A Polícia Civil de Minas Gerais recuperou uma égua da raça mangalarga marchador, de alto valor comercial, durante ação em Presidente Olegário, no Alto Paranaíba. A investigação é conduzida pela Polícia Civil do Piauí, em parceria com a PCMG.
As diligências, coordenadas pela Delegacia Regional de Patos de Minas, ocorreram em um haras na zona rural da cidade, durante cumprimento de mandado de busca e apreensão. Informações cruciais ajudaram a localizar o animal.
Funcionários do haras reconheceram a égua por meio de fotografias apresentadas pelos investigadores e disseram que o animal havia sido retirado recentemente do local. A partir disso, a movimentação foi rastreada e o responsável pela posse identificado.
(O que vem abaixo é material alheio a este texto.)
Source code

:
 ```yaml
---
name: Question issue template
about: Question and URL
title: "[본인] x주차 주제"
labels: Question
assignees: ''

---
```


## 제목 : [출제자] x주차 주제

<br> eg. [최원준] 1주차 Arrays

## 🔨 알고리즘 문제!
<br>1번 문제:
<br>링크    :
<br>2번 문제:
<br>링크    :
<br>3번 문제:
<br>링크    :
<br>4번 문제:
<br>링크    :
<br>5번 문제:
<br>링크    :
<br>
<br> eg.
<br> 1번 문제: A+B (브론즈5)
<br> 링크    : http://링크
O homem que mantinha o animal entregou voluntariamente a égua aos agentes. O transporte ocorreu em caminhão da vítima, respaldado pela documentação apreendida pela polícia. A recuperação foi comunicada à Polícia Civil do Piauí para continuidade dos procedimentos.
A operação integra uma ação interestadual para localização e recuperação de bens de alto valor vinculados a investigações criminais. O delegado responsável informou que o valor do animal não foi divulgado para evitar estimular novos crimes.